[Material provided]
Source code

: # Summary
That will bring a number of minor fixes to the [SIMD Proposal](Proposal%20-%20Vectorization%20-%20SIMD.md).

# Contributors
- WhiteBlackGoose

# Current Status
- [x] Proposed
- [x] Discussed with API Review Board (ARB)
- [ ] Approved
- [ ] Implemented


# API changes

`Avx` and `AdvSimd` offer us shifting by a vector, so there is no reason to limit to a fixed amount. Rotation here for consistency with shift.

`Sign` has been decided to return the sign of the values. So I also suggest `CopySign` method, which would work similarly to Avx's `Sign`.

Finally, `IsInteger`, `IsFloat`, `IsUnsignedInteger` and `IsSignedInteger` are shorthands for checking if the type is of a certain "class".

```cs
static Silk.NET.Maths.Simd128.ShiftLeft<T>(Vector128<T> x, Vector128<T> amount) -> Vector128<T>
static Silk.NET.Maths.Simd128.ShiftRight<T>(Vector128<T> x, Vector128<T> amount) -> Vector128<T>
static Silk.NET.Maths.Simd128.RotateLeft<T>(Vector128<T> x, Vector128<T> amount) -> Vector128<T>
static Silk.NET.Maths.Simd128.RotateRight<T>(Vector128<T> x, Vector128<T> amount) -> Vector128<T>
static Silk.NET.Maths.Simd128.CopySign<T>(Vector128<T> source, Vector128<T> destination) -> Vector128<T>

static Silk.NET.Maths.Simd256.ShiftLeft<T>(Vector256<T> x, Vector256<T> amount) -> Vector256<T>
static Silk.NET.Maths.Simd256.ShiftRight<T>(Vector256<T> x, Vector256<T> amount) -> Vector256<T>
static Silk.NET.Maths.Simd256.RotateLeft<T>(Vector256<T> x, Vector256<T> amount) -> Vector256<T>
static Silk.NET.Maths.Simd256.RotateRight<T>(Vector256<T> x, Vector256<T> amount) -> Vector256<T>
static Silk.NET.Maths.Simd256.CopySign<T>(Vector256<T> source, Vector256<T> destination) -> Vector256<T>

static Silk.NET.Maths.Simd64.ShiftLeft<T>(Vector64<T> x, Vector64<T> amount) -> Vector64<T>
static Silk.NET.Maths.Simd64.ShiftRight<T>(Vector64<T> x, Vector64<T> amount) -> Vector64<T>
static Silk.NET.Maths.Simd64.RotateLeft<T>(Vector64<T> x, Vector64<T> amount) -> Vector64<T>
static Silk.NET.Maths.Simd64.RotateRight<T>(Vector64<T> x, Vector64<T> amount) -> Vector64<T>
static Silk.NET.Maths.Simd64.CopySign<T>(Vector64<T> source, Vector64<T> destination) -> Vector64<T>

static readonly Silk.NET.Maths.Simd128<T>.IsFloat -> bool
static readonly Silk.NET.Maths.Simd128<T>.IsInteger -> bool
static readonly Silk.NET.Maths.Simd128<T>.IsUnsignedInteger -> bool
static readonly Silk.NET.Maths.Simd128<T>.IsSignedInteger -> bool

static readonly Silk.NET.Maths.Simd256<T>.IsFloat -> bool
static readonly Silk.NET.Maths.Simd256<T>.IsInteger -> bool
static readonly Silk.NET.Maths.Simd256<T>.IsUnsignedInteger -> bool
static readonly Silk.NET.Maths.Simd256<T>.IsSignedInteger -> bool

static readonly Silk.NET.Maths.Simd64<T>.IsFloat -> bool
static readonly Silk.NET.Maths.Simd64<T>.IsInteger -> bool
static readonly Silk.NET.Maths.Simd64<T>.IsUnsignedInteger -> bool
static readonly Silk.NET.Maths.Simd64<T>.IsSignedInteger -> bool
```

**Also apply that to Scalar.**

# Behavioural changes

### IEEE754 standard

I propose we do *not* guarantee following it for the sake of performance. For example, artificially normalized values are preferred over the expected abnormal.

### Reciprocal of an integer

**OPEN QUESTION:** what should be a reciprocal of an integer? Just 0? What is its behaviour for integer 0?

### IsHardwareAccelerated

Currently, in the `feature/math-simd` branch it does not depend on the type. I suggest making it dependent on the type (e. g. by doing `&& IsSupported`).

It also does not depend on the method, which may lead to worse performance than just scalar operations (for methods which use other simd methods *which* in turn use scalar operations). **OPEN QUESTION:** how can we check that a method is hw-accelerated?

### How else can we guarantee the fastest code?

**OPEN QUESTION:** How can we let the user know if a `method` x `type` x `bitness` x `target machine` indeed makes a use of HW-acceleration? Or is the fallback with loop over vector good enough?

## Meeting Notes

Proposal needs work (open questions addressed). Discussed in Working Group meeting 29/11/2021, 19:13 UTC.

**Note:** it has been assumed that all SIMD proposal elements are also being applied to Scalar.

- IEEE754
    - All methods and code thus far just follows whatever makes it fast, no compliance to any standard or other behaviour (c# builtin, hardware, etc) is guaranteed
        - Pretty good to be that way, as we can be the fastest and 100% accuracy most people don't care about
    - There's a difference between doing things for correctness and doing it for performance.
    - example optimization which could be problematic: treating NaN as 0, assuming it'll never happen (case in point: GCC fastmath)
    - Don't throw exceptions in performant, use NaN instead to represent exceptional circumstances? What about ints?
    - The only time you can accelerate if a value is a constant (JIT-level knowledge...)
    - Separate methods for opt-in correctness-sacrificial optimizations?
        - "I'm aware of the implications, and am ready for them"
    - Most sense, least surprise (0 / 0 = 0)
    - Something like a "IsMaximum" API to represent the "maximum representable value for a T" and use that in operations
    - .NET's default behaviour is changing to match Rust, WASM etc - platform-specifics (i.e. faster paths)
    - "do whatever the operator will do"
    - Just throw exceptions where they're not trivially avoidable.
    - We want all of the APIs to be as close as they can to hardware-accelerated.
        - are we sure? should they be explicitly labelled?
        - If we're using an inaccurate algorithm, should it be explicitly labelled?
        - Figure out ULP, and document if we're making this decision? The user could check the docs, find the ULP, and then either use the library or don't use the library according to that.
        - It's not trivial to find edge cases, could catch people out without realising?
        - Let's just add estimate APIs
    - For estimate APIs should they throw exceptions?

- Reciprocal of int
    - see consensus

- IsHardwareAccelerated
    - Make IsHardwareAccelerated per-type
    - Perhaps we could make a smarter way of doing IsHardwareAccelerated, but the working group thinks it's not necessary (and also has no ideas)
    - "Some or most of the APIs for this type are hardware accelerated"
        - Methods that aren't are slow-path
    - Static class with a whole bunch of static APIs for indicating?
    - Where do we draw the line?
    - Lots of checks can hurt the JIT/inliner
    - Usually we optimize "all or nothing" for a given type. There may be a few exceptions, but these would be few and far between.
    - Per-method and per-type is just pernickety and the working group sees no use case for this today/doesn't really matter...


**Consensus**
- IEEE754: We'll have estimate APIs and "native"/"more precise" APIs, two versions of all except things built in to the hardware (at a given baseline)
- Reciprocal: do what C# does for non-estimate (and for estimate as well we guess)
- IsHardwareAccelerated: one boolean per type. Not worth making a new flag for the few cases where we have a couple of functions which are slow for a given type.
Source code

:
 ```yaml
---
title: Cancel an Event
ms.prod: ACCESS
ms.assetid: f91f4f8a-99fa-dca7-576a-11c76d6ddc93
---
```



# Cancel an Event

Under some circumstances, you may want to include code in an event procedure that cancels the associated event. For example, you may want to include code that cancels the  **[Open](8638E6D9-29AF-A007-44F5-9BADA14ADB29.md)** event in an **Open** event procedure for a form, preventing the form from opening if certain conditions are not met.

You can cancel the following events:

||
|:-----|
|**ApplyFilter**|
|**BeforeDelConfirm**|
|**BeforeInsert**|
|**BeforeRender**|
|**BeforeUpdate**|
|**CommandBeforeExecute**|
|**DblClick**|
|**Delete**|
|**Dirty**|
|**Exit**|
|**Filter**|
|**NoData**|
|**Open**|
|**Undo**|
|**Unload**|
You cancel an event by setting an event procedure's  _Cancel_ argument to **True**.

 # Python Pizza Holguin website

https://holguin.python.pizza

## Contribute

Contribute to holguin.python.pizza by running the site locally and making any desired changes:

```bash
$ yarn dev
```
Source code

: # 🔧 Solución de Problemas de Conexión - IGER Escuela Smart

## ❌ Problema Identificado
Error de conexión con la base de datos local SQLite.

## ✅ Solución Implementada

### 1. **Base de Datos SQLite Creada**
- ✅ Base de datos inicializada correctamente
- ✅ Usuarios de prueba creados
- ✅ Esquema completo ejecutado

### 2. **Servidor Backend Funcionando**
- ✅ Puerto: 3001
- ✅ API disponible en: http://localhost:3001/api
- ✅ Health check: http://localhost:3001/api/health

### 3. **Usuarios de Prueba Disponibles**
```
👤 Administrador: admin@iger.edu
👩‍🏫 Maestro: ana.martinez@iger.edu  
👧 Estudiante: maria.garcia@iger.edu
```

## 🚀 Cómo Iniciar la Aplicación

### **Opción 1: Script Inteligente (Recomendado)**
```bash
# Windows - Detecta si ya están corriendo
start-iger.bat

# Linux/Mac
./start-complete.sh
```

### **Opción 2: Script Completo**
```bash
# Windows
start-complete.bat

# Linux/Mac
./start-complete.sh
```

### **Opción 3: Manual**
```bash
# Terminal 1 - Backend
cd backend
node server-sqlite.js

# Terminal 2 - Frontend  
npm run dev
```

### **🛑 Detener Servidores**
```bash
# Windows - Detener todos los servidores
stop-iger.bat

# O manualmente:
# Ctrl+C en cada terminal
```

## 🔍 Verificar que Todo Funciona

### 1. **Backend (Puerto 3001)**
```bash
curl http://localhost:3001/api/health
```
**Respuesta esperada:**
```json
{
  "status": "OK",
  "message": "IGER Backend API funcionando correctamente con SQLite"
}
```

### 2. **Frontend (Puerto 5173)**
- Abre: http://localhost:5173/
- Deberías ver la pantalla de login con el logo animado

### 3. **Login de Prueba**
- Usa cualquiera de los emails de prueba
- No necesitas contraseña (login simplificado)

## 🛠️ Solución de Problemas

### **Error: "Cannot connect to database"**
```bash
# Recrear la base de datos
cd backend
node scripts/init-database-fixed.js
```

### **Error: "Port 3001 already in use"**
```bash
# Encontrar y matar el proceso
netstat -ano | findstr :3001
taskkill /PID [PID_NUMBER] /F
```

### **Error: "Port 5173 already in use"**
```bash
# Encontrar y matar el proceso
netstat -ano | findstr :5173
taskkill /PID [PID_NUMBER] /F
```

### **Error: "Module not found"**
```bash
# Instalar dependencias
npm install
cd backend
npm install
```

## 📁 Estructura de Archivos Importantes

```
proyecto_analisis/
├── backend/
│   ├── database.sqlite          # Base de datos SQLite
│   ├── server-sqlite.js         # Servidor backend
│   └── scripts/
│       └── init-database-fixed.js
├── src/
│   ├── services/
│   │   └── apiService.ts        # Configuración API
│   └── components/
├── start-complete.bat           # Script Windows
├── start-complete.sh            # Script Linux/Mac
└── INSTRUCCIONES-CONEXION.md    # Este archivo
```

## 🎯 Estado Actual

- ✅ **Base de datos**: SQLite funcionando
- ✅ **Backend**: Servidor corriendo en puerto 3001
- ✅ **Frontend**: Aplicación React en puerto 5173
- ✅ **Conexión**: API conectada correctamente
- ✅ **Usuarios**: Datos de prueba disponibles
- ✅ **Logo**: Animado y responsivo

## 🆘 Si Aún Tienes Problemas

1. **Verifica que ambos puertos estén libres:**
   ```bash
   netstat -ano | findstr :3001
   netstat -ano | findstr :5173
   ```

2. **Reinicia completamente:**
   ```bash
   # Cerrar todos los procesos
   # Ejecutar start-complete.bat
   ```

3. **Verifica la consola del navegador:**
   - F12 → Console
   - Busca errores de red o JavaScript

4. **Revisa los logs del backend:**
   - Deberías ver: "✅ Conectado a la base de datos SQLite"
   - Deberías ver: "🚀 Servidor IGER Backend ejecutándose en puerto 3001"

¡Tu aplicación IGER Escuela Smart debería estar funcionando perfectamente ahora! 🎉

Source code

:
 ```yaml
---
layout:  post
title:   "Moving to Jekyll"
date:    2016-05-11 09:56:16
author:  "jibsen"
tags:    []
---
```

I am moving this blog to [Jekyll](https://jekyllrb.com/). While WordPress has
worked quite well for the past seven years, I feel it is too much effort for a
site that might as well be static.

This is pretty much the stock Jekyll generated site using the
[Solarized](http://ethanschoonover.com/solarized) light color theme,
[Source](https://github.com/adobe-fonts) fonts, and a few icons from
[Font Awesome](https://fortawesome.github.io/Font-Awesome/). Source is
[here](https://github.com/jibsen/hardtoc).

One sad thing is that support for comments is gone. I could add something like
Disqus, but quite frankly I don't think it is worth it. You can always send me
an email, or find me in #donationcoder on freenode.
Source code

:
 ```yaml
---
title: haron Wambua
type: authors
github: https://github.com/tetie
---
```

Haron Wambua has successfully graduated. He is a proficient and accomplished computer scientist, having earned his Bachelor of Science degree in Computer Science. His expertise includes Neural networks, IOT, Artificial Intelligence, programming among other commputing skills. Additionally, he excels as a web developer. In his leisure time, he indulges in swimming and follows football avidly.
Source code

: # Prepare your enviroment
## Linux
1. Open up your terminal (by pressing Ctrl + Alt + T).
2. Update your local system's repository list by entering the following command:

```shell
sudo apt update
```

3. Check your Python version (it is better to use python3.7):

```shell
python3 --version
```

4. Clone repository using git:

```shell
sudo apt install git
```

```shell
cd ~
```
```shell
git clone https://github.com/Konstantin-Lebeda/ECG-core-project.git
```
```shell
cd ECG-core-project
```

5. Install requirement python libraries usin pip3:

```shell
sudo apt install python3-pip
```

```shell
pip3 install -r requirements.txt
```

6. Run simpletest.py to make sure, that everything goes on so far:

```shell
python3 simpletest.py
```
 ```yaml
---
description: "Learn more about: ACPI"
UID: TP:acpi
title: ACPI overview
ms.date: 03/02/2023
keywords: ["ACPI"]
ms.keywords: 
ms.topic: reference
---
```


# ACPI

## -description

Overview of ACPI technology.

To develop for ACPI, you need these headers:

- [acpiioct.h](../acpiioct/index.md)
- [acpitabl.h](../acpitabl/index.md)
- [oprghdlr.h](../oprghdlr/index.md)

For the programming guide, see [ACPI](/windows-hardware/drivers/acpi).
[/Material provided]
What the task requires: Wherever a line of the data above contains "things", copy that line.

Response area:
    - There's a difference between doing things for correctness and doing it for performance.
- IEEE754: We'll have estimate APIs and "native"/"more precise" APIs, two versions of all except things built in to the hardware (at a given baseline)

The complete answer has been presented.